Elle qui avait traversé des temps durs, vécu dans une campagne pauvre où il n’était pas rare que les enfants décharnés entament de longues journées de labeur sans avoir englouti la moindre bouchée de pain, n’avait jamais fait face à une telle misère. Plus que cela, c’était un sentiment profond de tristesse et d’abattement qui l’avait saisie. En plongeant son regard dans les grands yeux gris-bleu des créatures, la vieille dame avait découvert un univers empli de vide, un monde d’absence et de creux. Face à ce gouffre, Magda se sentit perdre pied. Seule sa canne appuyée sur le béton gris du trottoir l’empêcha de sombrer la tête la première contre la vitrine.

Elle vacilla un peu et se reprit. Jetant un regard autour d’elle, elle se rendit compte que tous sans exception étaient comme elle hypnotisés par les créatures. Les yeux écarquillés, la bouche béante, hommes, femmes et enfants étaient prisonniers de leur regard troublant.

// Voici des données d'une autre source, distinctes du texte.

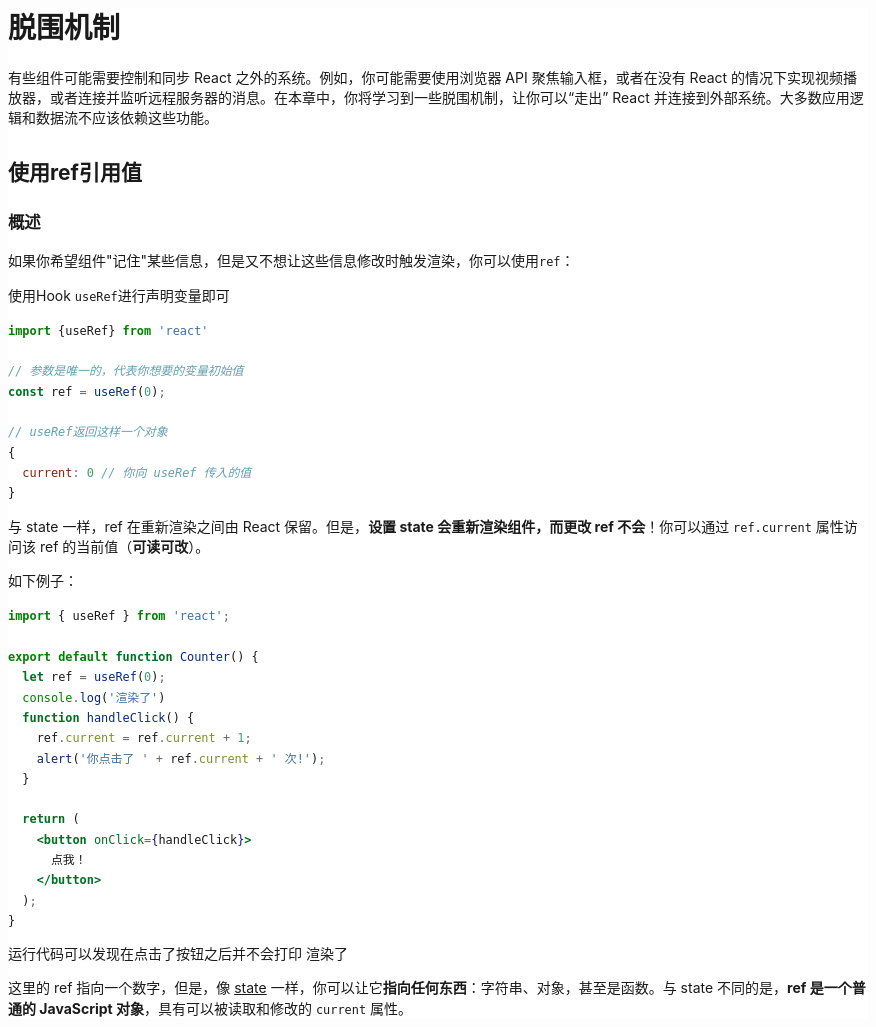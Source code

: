 # 脱围机制

有些组件可能需要控制和同步 React 之外的系统。例如，你可能需要使用浏览器 API 聚焦输入框，或者在没有 React 的情况下实现视频播放器，或者连接并监听远程服务器的消息。在本章中，你将学习到一些脱围机制，让你可以“走出” React 并连接到外部系统。大多数应用逻辑和数据流不应该依赖这些功能。



## 使用ref引用值

### 概述

如果你希望组件"记住"某些信息，但是又不想让这些信息修改时触发渲染，你可以使用`ref`：

使用Hook `useRef`进行声明变量即可

```jsx
import {useRef} from 'react'

// 参数是唯一的，代表你想要的变量初始值
const ref = useRef(0);

// useRef返回这样一个对象
{ 
  current: 0 // 你向 useRef 传入的值
}
```

与 state 一样，ref 在重新渲染之间由 React 保留。但是，**设置 state 会重新渲染组件，而更改 ref 不会**！你可以通过 `ref.current` 属性访问该 ref 的当前值（**可读可改**）。

如下例子：

```jsx
import { useRef } from 'react';

export default function Counter() {
  let ref = useRef(0);
  console.log('渲染了')
  function handleClick() {
    ref.current = ref.current + 1;
    alert('你点击了 ' + ref.current + ' 次!');
  }

  return (
    <button onClick={handleClick}>
      点我！
    </button>
  );
}
```

运行代码可以发现在点击了按钮之后并不会打印 渲染了

这里的 ref 指向一个数字，但是，像 [state](https://zh-hans.react.dev/learn/state-a-components-memory) 一样，你可以让它**指向任何东西**：字符串、对象，甚至是函数。与 state 不同的是，**ref 是一个普通的 JavaScript 对象**，具有可以被读取和修改的 `current` 属性。
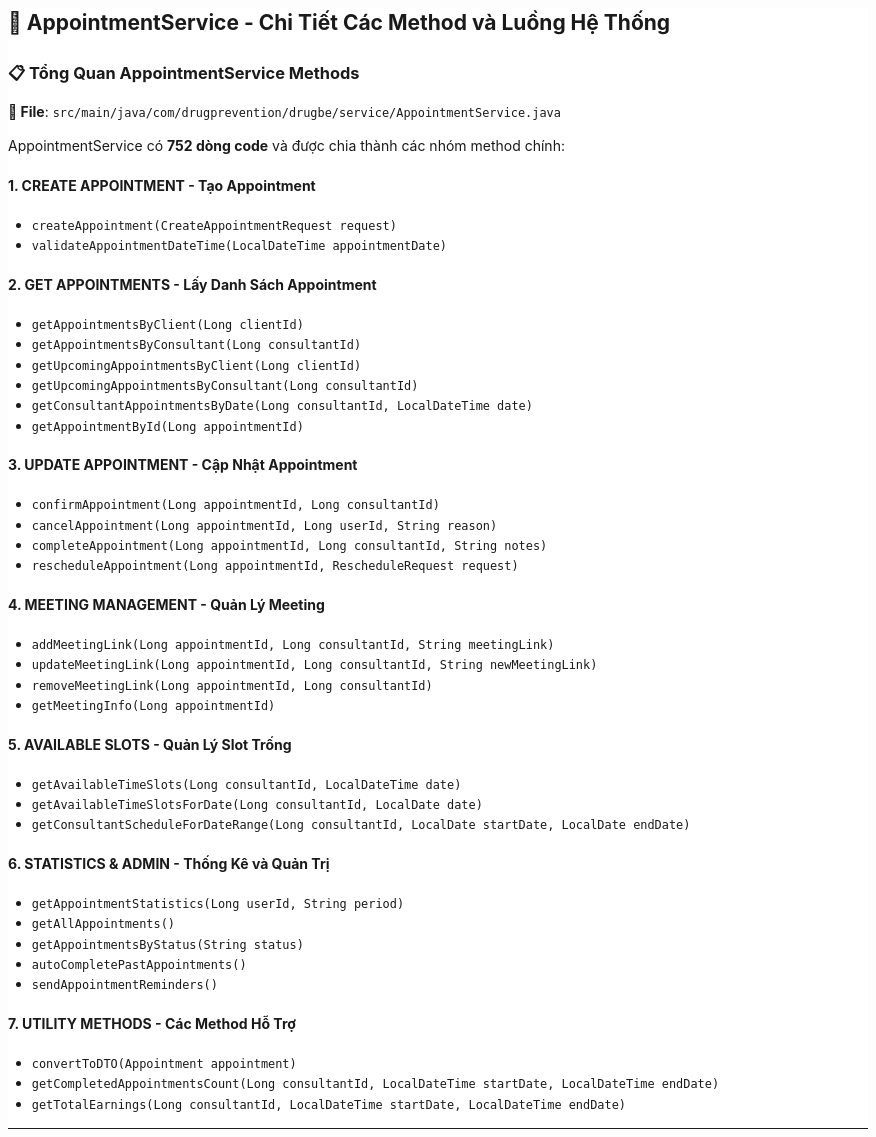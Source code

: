 ## 🔄 AppointmentService - Chi Tiết Các Method và Luồng Hệ Thống

### 📋 Tổng Quan AppointmentService Methods

**📁 File**: `src/main/java/com/drugprevention/drugbe/service/AppointmentService.java`

AppointmentService có **752 dòng code** và được chia thành các nhóm method chính:

#### 1. **CREATE APPOINTMENT** - Tạo Appointment
- `createAppointment(CreateAppointmentRequest request)`
- `validateAppointmentDateTime(LocalDateTime appointmentDate)`

#### 2. **GET APPOINTMENTS** - Lấy Danh Sách Appointment
- `getAppointmentsByClient(Long clientId)`
- `getAppointmentsByConsultant(Long consultantId)`
- `getUpcomingAppointmentsByClient(Long clientId)`
- `getUpcomingAppointmentsByConsultant(Long consultantId)`
- `getConsultantAppointmentsByDate(Long consultantId, LocalDateTime date)`
- `getAppointmentById(Long appointmentId)`

#### 3. **UPDATE APPOINTMENT** - Cập Nhật Appointment
- `confirmAppointment(Long appointmentId, Long consultantId)`
- `cancelAppointment(Long appointmentId, Long userId, String reason)`
- `completeAppointment(Long appointmentId, Long consultantId, String notes)`
- `rescheduleAppointment(Long appointmentId, RescheduleRequest request)`

#### 4. **MEETING MANAGEMENT** - Quản Lý Meeting
- `addMeetingLink(Long appointmentId, Long consultantId, String meetingLink)`
- `updateMeetingLink(Long appointmentId, Long consultantId, String newMeetingLink)`
- `removeMeetingLink(Long appointmentId, Long consultantId)`
- `getMeetingInfo(Long appointmentId)`

#### 5. **AVAILABLE SLOTS** - Quản Lý Slot Trống
- `getAvailableTimeSlots(Long consultantId, LocalDateTime date)`
- `getAvailableTimeSlotsForDate(Long consultantId, LocalDate date)`
- `getConsultantScheduleForDateRange(Long consultantId, LocalDate startDate, LocalDate endDate)`

#### 6. **STATISTICS & ADMIN** - Thống Kê và Quản Trị
- `getAppointmentStatistics(Long userId, String period)`
- `getAllAppointments()`
- `getAppointmentsByStatus(String status)`
- `autoCompletePastAppointments()`
- `sendAppointmentReminders()`

#### 7. **UTILITY METHODS** - Các Method Hỗ Trợ
- `convertToDTO(Appointment appointment)`
- `getCompletedAppointmentsCount(Long consultantId, LocalDateTime startDate, LocalDateTime endDate)`
- `getTotalEarnings(Long consultantId, LocalDateTime startDate, LocalDateTime endDate)`

---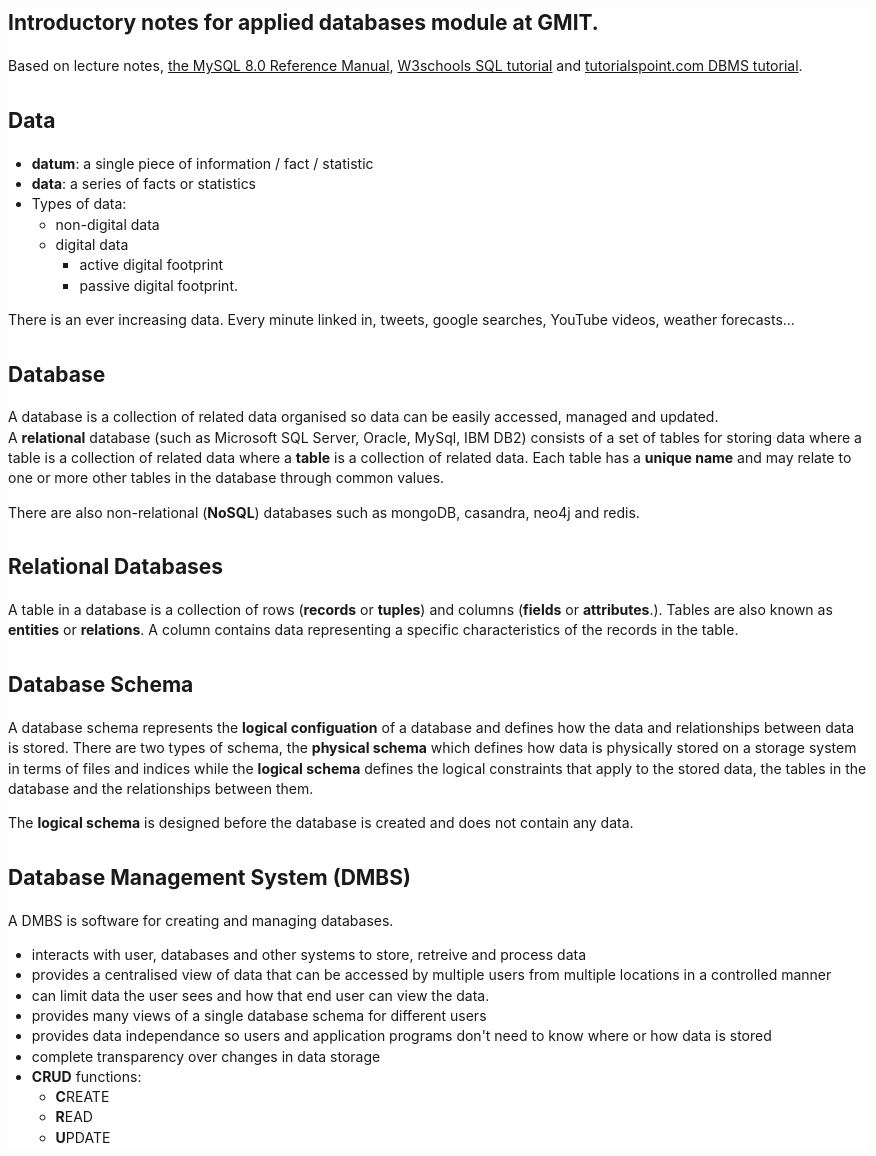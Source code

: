 ## Introductory notes for applied databases module at GMIT.

Based on lecture notes, [the MySQL 8.0 Reference Manual](https://dev.mysql.com/doc/refman/8.0/en/), [W3schools SQL tutorial](https://www.w3schools.com/sql/sql_ref_mysql.asp) and [tutorialspoint.com DBMS tutorial](https://www.tutorialspoint.com/dbms/index.htm).

## Data
- **datum**: a single piece of information / fact / statistic
- **data**: a series of facts or statistics
- Types of data:
    - non-digital data
    - digital data
        * active digital footprint
        * passive digital footprint.

There is an ever increasing data. Every minute linked in, tweets, google searches, YouTube videos, weather forecasts...


## Database
A database is a collection of related data organised so data can be easily accessed, managed and updated.   
A **relational** database (such as Microsoft SQL Server, Oracle, MySql, IBM DB2) consists of a set of tables for storing data where a table is a collection of related data where a **table** is a collection of related data. Each table has a **unique name** and may relate to one or more other tables in the database through common values.

There are also non-relational (**NoSQL**) databases such as mongoDB, casandra, neo4j and redis.

## Relational Databases

A table in a database is a collection of rows (**records** or **tuples**) and columns (**fields** or **attributes**.). Tables are also known as **entities** or **relations**.
A column contains data representing a specific characteristics of the records in the table.

## Database Schema
A database schema represents the **logical configuation** of a database and defines how the data and relationships between data is stored. 
There are two types of schema, the 
**physical schema** which defines how data is physically stored on a storage system in terms of 
files and indices while the **logical schema** 
defines the logical constraints that apply to  the stored data, the tables in the database and the relationships between them. 

The **logical schema** is designed before the database is created and does not contain any data.




## Database Management System (DMBS)
A DMBS is software for creating and managing databases.
- interacts with user, databases and other systems to store, retreive and process data
- provides a centralised view of data that can be accessed by multiple users from multiple locations in a controlled manner
- can limit data the user sees and how that end user can view the data. 
- provides many views of a single database schema for different users
- provides data independance so users and application programs don't need to know where or how data is stored
- complete transparency over changes in data storage
- **CRUD** functions:
    - **C**REATE
    - **R**EAD
    - **U**PDATE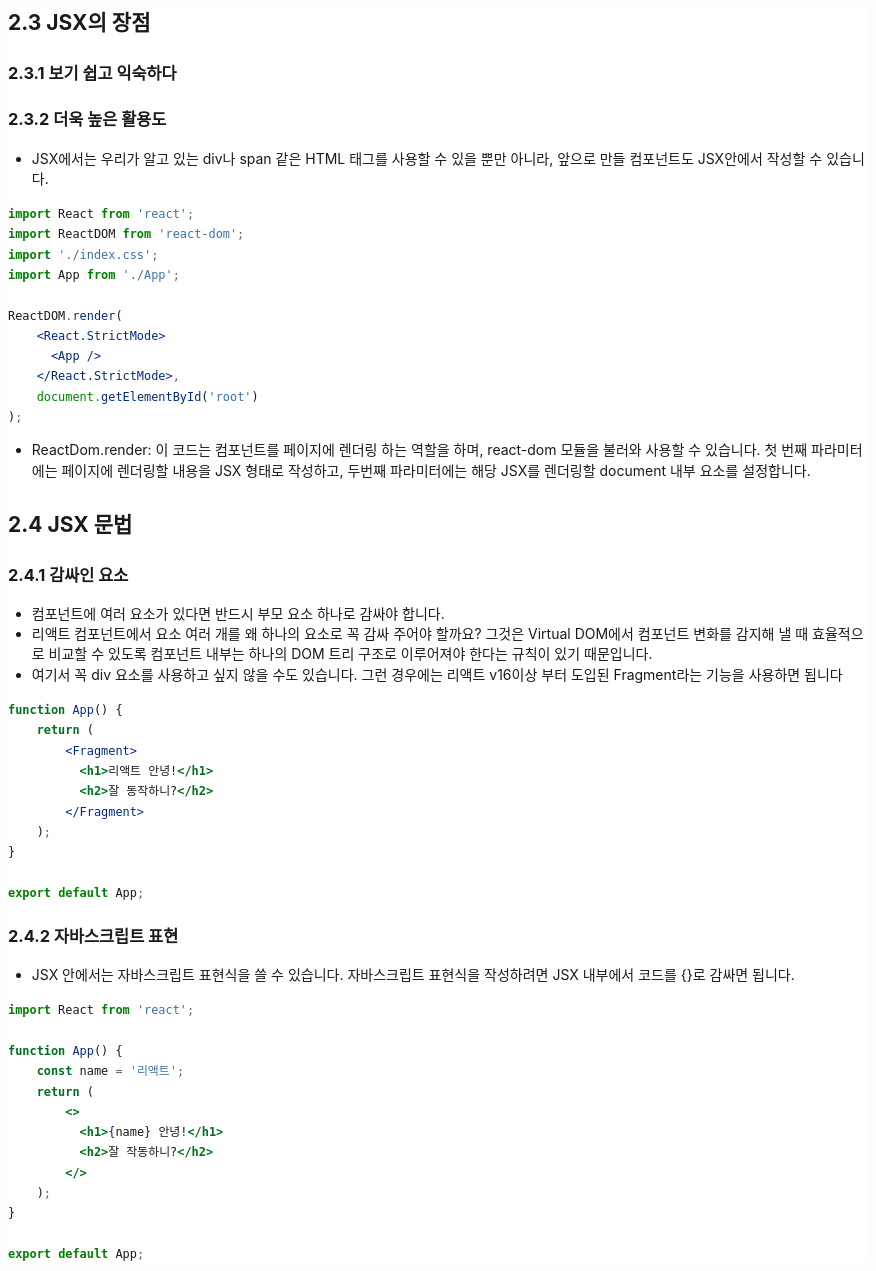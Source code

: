 ## 2.3 JSX의 장점
### 2.3.1 보기 쉽고 익숙하다
### 2.3.2 더욱 높은 활용도
- JSX에서는 우리가 알고 있는 div나 span 같은 HTML 태그를 사용할 수 있을 뿐만 아니라, 앞으로 만들 컴포넌트도 JSX안에서 작성할 수
  있습니다. 
  
```jsx
import React from 'react';
import ReactDOM from 'react-dom';
import './index.css';
import App from './App';

ReactDOM.render(
    <React.StrictMode>
      <App />
    </React.StrictMode>,
    document.getElementById('root')
);
```
- ReactDom.render: 이 코드는 컴포넌트를 페이지에 렌더링 하는 역할을 하며, react-dom 모듈을 불러와 사용할 수 있습니다.
  첫 번째 파라미터에는 페이지에 렌더링할 내용을 JSX 형태로 작성하고, 두번째 파라미터에는 해당 JSX를 렌더링할 document 내부 요소를
  설정합니다.

## 2.4 JSX 문법
### 2.4.1 감싸인 요소
- 컴포넌트에 여러 요소가 있다면 반드시 부모 요소 하나로 감싸야 합니다. 
- 리액트 컴포넌트에서 요소 여러 개를 왜 하나의 요소로 꼭 감싸 주어야 할까요? 그것은 Virtual DOM에서 컴포넌트 변화를 감지해 낼 때
  효율적으로 비교할 수 있도록 컴포넌트 내부는 하나의 DOM 트리 구조로 이루어져야 한다는 규칙이 있기 때문입니다.
- 여기서 꼭 div 요소를 사용하고 싶지 않을 수도 있습니다. 그런 경우에는 리액트 v16이상 부터 도입된 Fragment라는 기능을 사용하면 됩니다
```jsx
function App() {
    return (
        <Fragment>
          <h1>리액트 안녕!</h1>
          <h2>잘 동작하니?</h2>
        </Fragment>
    );
}

export default App;
```

### 2.4.2 자바스크립트 표현
- JSX 안에서는 자바스크립트 표현식을 쓸 수 있습니다. 자바스크립트 표현식을 작성하려면 JSX 내부에서 코드를 {}로 감싸면 됩니다.
```jsx
import React from 'react';

function App() {
    const name = '리액트';
    return (
        <>
          <h1>{name} 안녕!</h1>
          <h2>잘 작동하니?</h2>
        </>
    );
}

export default App;
```
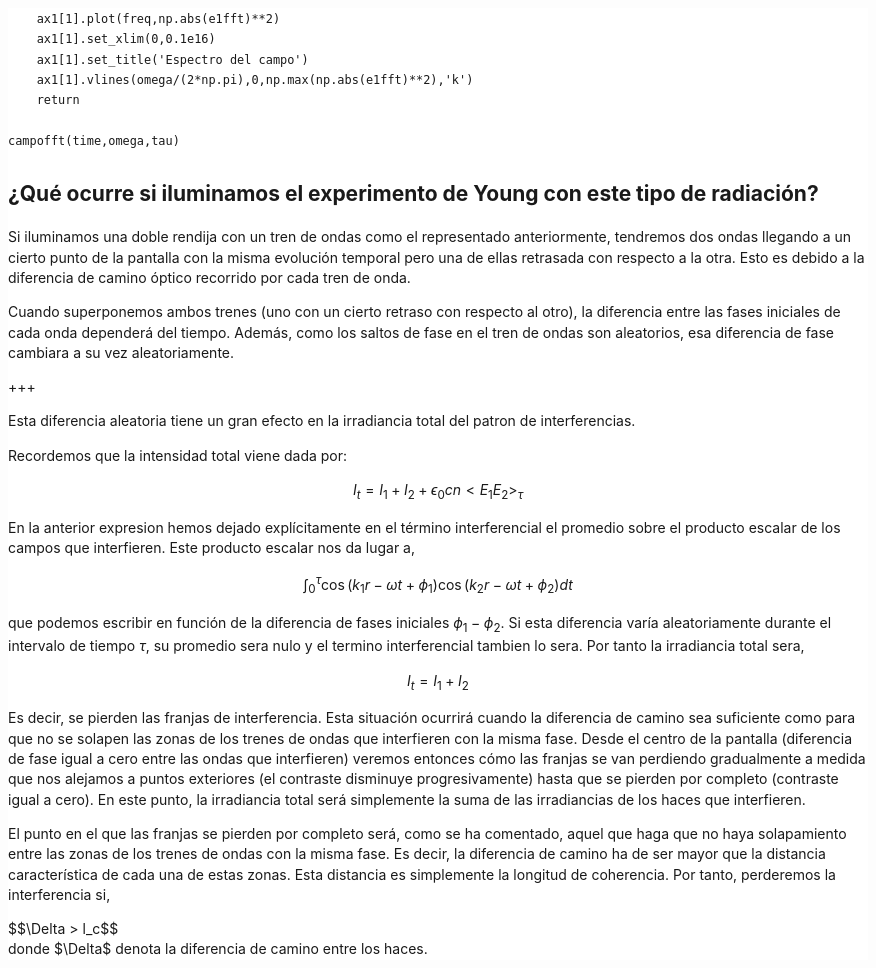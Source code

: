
 ```{code-cell} ipython3
    ax1[1].plot(freq,np.abs(e1fft)**2)
    ax1[1].set_xlim(0,0.1e16)
    ax1[1].set_title('Espectro del campo')
    ax1[1].vlines(omega/(2*np.pi),0,np.max(np.abs(e1fft)**2),'k')
    return 

campofft(time,omega,tau)
```

## ¿Qué ocurre si iluminamos el experimento de Young con este tipo de radiación?

Si iluminamos una doble rendija con un tren de ondas como el representado anteriormente, tendremos dos ondas llegando a un cierto punto de la pantalla con la misma evolución temporal pero una de ellas retrasada con respecto a la otra. Esto es debido a la diferencia de camino óptico recorrido por cada tren de onda. 

Cuando superponemos ambos trenes (uno con un cierto retraso con respecto al otro), la diferencia entre las fases iniciales de cada onda dependerá del tiempo. Además, como los saltos de fase en el tren de ondas son aleatorios, esa diferencia de fase cambiara a su vez aleatoriamente. 

+++

Esta diferencia aleatoria tiene un gran efecto en la irradiancia total del patron de interferencias.

Recordemos que la intensidad total viene dada por:

$$ I_t  = I_1 + I_2 + \epsilon_0 c n < E_1 E_2>_{\tau}$$

En la anterior expresion hemos dejado explícitamente en el término interferencial el promedio sobre el producto escalar de los campos que interfieren. Este producto escalar nos da lugar a, 

$$\int_0^\tau \cos(k_1 r - \omega t + \phi_1) \cos(k_2 r - \omega t + \phi_2) dt$$

que podemos escribir en función de la diferencia de fases iniciales  $\phi_1 - \phi_2$. Si esta diferencia varía aleatoriamente durante el intervalo de tiempo $\tau$, su promedio sera nulo y el termino interferencial tambien lo sera. Por tanto la irradiancia total sera, 


$$I_t = I_1 + I_2$$

Es decir, se pierden las franjas de interferencia. Esta situación ocurrirá cuando la diferencia de camino sea suficiente como para que no se solapen las zonas de los trenes de ondas que interfieren con la misma fase. Desde el centro de la pantalla (diferencia de fase igual a cero entre las ondas que interfieren) veremos entonces cómo las franjas se van perdiendo gradualmente a medida que nos alejamos a puntos exteriores (el contraste disminuye progresivamente) hasta que se pierden por completo (contraste igual a cero). En este punto, la irradiancia total será simplemente la suma de las irradiancias de los haces que interfieren.

El punto en el que las franjas se pierden por completo será, como se ha comentado, aquel que haga que no haya solapamiento entre las zonas de los trenes de ondas con la misma fase. Es decir, la diferencia de camino ha de ser mayor que la distancia característica de cada una de estas zonas. Esta distancia es simplemente la longitud de coherencia. Por tanto, perderemos la interferencia si, 

<div class="alert alert-success">
$$\Delta > l_c$$
</div>
donde $\Delta$ denota la diferencia de camino entre los haces.
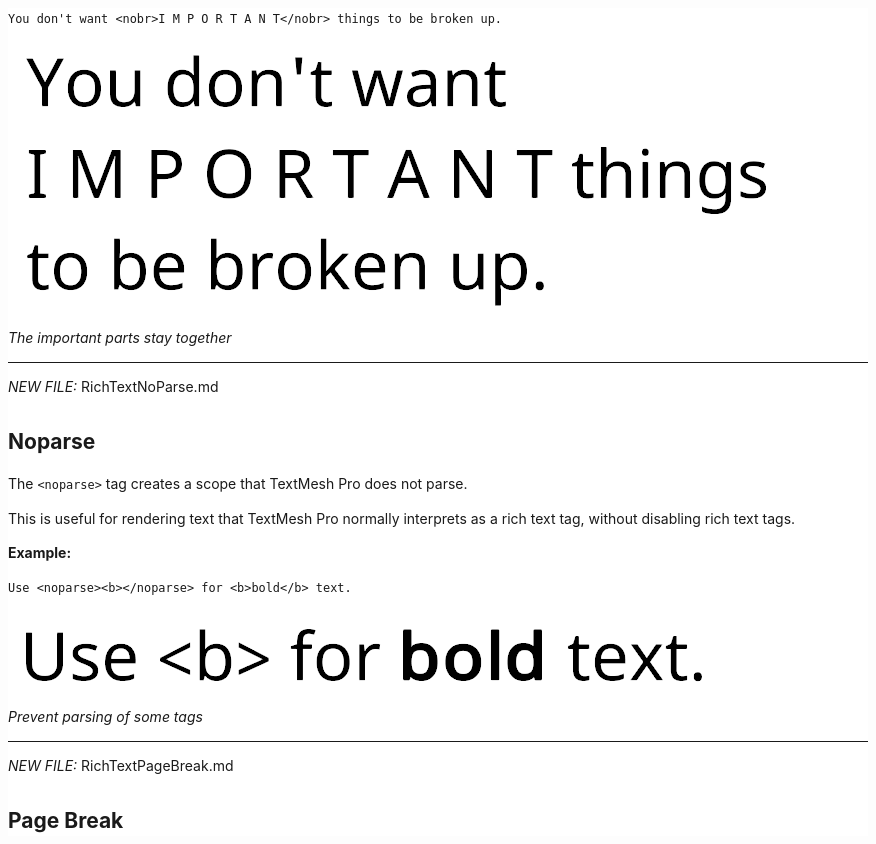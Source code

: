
 ```
You don't want <nobr>I M P O R T A N T</nobr> things to be broken up.
```

![Example image](../images/TMP_RichTextNoBreak.png)<br/>
_The important parts stay together_


----
_NEW FILE:_ RichTextNoParse.md


<a name="RichTextNoParse.md"></a>
## Noparse

The `<noparse>` tag creates a scope that TextMesh Pro does not parse.

This is useful for rendering text that TextMesh Pro normally interprets as a rich text tag, without disabling rich text tags.

**Example:**

```
Use <noparse><b></noparse> for <b>bold</b> text.
```

![Example image](../images/TMP_RichTextNoParse.png)<br/>
_Prevent parsing of some tags_


----
_NEW FILE:_ RichTextPageBreak.md


<a name="RichTextPageBreak.md"></a>
## Page Break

La vieille dame secoua énergiquement la tête. Elle entreprit de se sortir de la foule compacte, se frayant un passage à coups de canne et de coudes. Elle se dirigea sans se retourner vers l’entrée du Grand Magasin, décidée à demander tout de suite des comptes à son fils sur cette morbide mise en scène.

Un grand souffle chaud l’accueillit lorsqu’elle franchit l’entrée tournante du centre, mais il ne suffit pas à stopper les frissons incontrôlés qui parcouraient son corps.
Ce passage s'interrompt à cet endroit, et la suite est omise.